I’d like to hear you guys’ thoughts on this one. Are their any women out there afraid to conceive due to their mental illness? Have you received negative energy from family members when speaking on motherhood? Are there any mothers out there who went through their pregnancy WITH their meds? We’d like to hear from you! I especially would like to know how it is for you. I look forward to hearing your story. Let us know!

When Your Brain Hurts


  1. Thanks for the clarification at the beginning! Haha. I was about to start celebrating!

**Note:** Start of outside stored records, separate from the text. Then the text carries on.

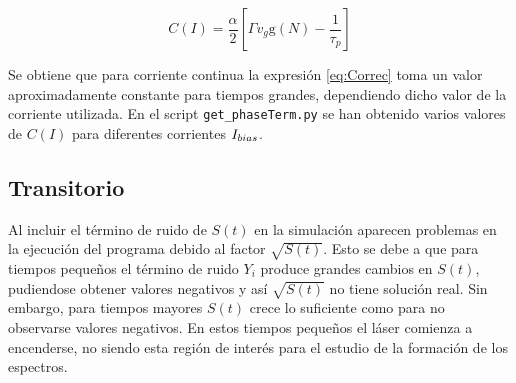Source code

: 			\begin{equation}
				C (I) = \frac{\alpha}{2} \left[ \Gamma v_g \textrm{g}(N) - \frac{1}{\tau_p} \right]
				\label{eq:Correc}
			\end{equation}

		Se obtiene que para corriente continua la expresi\'on \ref{eq:Correc} toma un valor aproximadamente constante para tiempos grandes, dependiendo dicho valor de la corriente utilizada. En el script \texttt{get\_phaseTerm.py} se han obtenido varios valores de $C(I)$ para diferentes corrientes $I_{bias}$.




		
	\subsection{Transitorio}
		\label{Mdl:Code:Trans}

		Al incluir el t\'ermino de ruido de $S(t)$ en la simulaci\'on aparecen problemas en la ejecución del programa debido al factor $\sqrt{S(t)}$. Esto se debe a que para tiempos pequeños el término de ruido $Y_i$ produce grandes cambios en $S(t)$, pudiendose obtener valores negativos y así $\sqrt{S(t)}$ no tiene solución real. Sin embargo, para tiempos mayores $S(t)$ crece lo suficiente como para no observarse valores negativos. En estos tiempos pequeños el láser comienza a encenderse, no siendo esta región de interés para el estudio de la formación de los espectros.

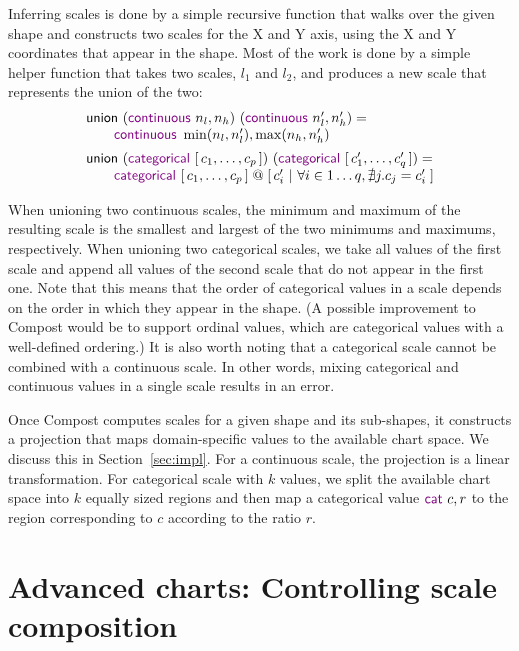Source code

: \documentclass{jfp}
\newcommand{\ident}[1]{\textnormal{\textcolor{idclr}{\sffamily #1}}}
\newcommand{\kvd}[1]{\textnormal{\textcolor{kvdclr}{\sffamily #1}}}
\begin{document}
Inferring scales is done by a simple recursive function that walks over the given shape and
constructs two scales for the X and Y axis, using the X and Y coordinates that appear in the shape.
Most of the work is done by a simple helper function that takes two scales, $l_1$ and $l_2$,
and produces a new scale that represents the union of the two:
%
\begin{equation*}
\begin{array}{l}
\ident{union}~(\kvd{continuous}~n_l, n_h)~(\kvd{continuous}~n'_l, n'_h) =\\
\qquad\kvd{continuous}~\min(n_l, n'_l), \max(n_h, n'_h)\\[0.5em]
\ident{union}~(\kvd{categorical}~[\,c_1, \ldots, c_p\,])~(\kvd{categorical}~[\,c'_1, \ldots, c'_q\,]) =\\
\qquad \kvd{categorical}~[\,c_1, \ldots, c_p\,] \;@\; [\,c'_i~|~ \forall i\in 1\ldots q, \nexists j. c_j = c'_i \;]
\end{array}
\end{equation*}

\vspace{-0.5em}
\noindent
When unioning two continuous scales, the minimum and maximum of the resulting scale is the smallest
and largest of the two minimums and maximums, respectively. When unioning two categorical scales,
we take all values of the first scale and append all values of the second scale that do not appear
in the first one. Note that this means that the order of categorical values in a scale depends on
the order in which they appear in the shape. (A possible improvement to Compost would be to support
ordinal values, which are categorical values with a well-defined ordering.) It is also worth noting
that a categorical scale cannot be combined with a continuous scale. In other words, mixing
categorical and continuous values in a single scale results in an error.

Once Compost computes scales for a given shape and its sub-shapes, it constructs a projection
that maps domain-specific values to the available chart space. We discuss this in
Section~\ref{sec:impl}. For a continuous scale, the projection is a linear transformation. For
categorical scale with $k$ values, we split the available chart space into $k$ equally sized
regions and then map a categorical value $\kvd{cat}~c, r$ to the region corresponding to $c$
according to the ratio $r$.

\section{Advanced charts: Controlling scale composition}
\label{sec:fancy}
\end{document}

    I never took meds while pregnant, I didn’t need to, thankfully, but while breastfeeding both of my kids, I took Zoloft and it was practically a miracle for me. I only wish I’d taken it sooner, so I could have enjoyed my oldest’s first few months of life.
    There is totally a stigma though, and it’s hard, with family, to talk about any of this stuff if they’ve never tried to understand it before. I will admit, none of my family, except my husband and my sister, know that I took medication or went to therapy for PPD. I’m not sure they even knew I had it. To them, I was probably just being dramatic or something. I don’t know. But I applaud your courage and your candor.